*** Data supplied Section Begins ***
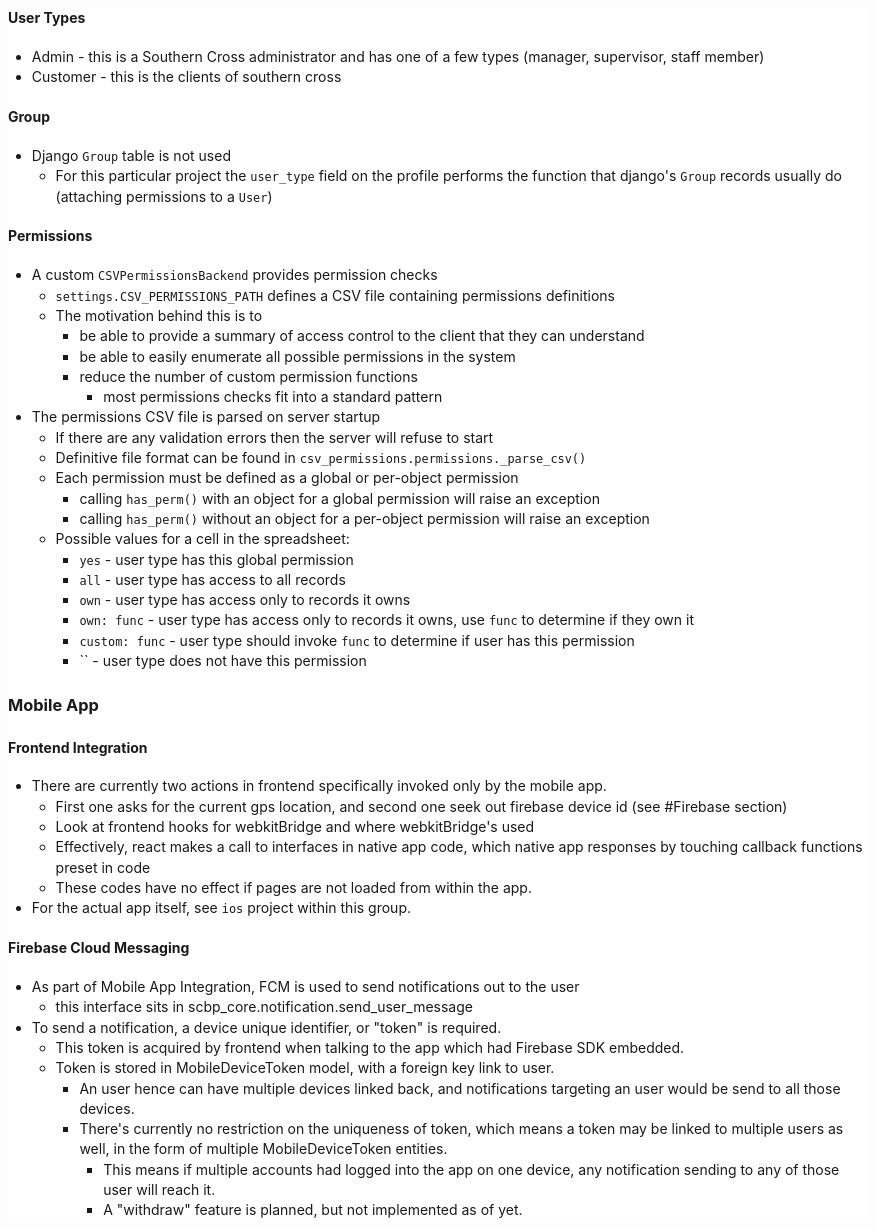 #### User Types

* Admin - this is a Southern Cross administrator and has one of a few types (manager, supervisor, staff member)
* Customer - this is the clients of southern cross

#### Group
* Django `Group` table is not used
    * For this particular project the `user_type` field on the profile performs the function that django's `Group` records usually do (attaching permissions to a `User`)

#### Permissions
* A custom `CSVPermissionsBackend` provides permission checks
    * `settings.CSV_PERMISSIONS_PATH` defines a CSV file containing permissions definitions
    * The motivation behind this is to
        * be able to provide a summary of access control to the client that they can understand
        * be able to easily enumerate all possible permissions in the system
        * reduce the number of custom permission functions
            * most permissions checks fit into a standard pattern
* The permissions CSV file is parsed on server startup
    * If there are any validation errors then the server will refuse to start
    * Definitive file format can be found in `csv_permissions.permissions._parse_csv()`
    * Each permission must be defined as a global or per-object permission
        * calling `has_perm()` with an object for a global permission will raise an exception
        * calling `has_perm()` without an object for a per-object permission will raise an exception
    * Possible values for a cell in the spreadsheet:
        * `yes` - user type has this global permission
        * `all` - user type has access to all records
        * `own` - user type has access only to records it owns
        * `own: func` - user type has access only to records it owns, use `func` to determine if they own it
        * `custom: func` - user type should invoke `func` to determine if user has this permission
        * `` - user type does not have this permission


### Mobile App

#### Frontend Integration
* There are currently two actions in frontend specifically invoked only by the mobile app.
    * First one asks for the current gps location, and second one seek out firebase device id (see #Firebase section)
    * Look at frontend hooks for webkitBridge and where webkitBridge's used
    * Effectively, react makes a call to interfaces in native app code, which native app responses by touching callback functions preset in code
    * These codes have no effect if pages are not loaded from within the app.
* For the actual app itself, see `ios` project within this group.

#### Firebase Cloud Messaging
* As part of Mobile App Integration, FCM is used to send notifications out to the user
    * this interface sits in scbp_core.notification.send_user_message
* To send a notification, a device unique identifier, or "token" is required.
    * This token is acquired by frontend when talking to the app which had Firebase SDK embedded.
    * Token is stored in MobileDeviceToken model, with a foreign key link to user.
        * An user hence can have multiple devices linked back, and notifications targeting an user would be send to all those devices.
        * There's currently no restriction on the uniqueness of token, which means a token may be linked to multiple users as well, in the form of multiple MobileDeviceToken entities.
            * This means if multiple accounts had logged into the app on one device, any notification sending to any of those user will reach it.
            * A "withdraw" feature is planned, but not implemented as of yet.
*** Data supplied Section Ends ***
[About this task]: Every entry, word for word: repeat it, but skip the images.

[Exercise answer]:
 #### User Types

* Admin - this is a Southern Cross administrator and has one of a few types (manager, supervisor, staff member)
* Customer - this is the clients of southern cross

#### Group
* Django `Group` table is not used
    * For this particular project the `user_type` field on the profile performs the function that django's `Group` records usually do (attaching permissions to a `User`)

#### Permissions
* A custom `CSVPermissionsBackend` provides permission checks
    * `settings.CSV_PERMISSIONS_PATH` defines a CSV file containing permissions definitions
    * The motivation behind this is to
        * be able to provide a summary of access control to the client that they can understand
        * be able to easily enumerate all possible permissions in the system
        * reduce the number of custom permission functions
            * most permissions checks fit into a standard pattern
* The permissions CSV file is parsed on server startup
    * If there are any validation errors then the server will refuse to start
    * Definitive file format can be found in `csv_permissions.permissions._parse_csv()`
    * Each permission must be defined as a global or per-object permission
        * calling `has_perm()` with an object for a global permission will raise an exception
        * calling `has_perm()` without an object for a per-object permission will raise an exception
    * Possible values for a cell in the spreadsheet:
        * `yes` - user type has this global permission
        * `all` - user type has access to all records
        * `own` - user type has access only to records it owns
        * `own: func` - user type has access only to records it owns, use `func` to determine if they own it
        * `custom: func` - user type should invoke `func` to determine if user has this permission
        * `` - user type does not have this permission


### Mobile App

#### Frontend Integration
* There are currently two actions in frontend specifically invoked only by the mobile app.
    * First one asks for the current gps location, and second one seek out firebase device id (see #Firebase section)
    * Look at frontend hooks for webkitBridge and where webkitBridge's used
    * Effectively, react makes a call to interfaces in native app code, which native app responses by touching callback functions preset in code
    * These codes have no effect if pages are not loaded from within the app.
* For the actual app itself, see `ios` project within this group.

#### Firebase Cloud Messaging
* As part of Mobile App Integration, FCM is used to send notifications out to the user
    * this interface sits in scbp_core.notification.send_user_message
* To send a notification, a device unique identifier, or "token" is required.
    * This token is acquired by frontend when talking to the app which had Firebase SDK embedded.
    * Token is stored in MobileDeviceToken model, with a foreign key link to user.
        * An user hence can have multiple devices linked back, and notifications targeting an user would be send to all those devices.
        * There's currently no restriction on the uniqueness of token, which means a token may be linked to multiple users as well, in the form of multiple MobileDeviceToken entities.
            * This means if multiple accounts had logged into the app on one device, any notification sending to any of those user will reach it.
            * A "withdraw" feature is planned, but not implemented as of yet.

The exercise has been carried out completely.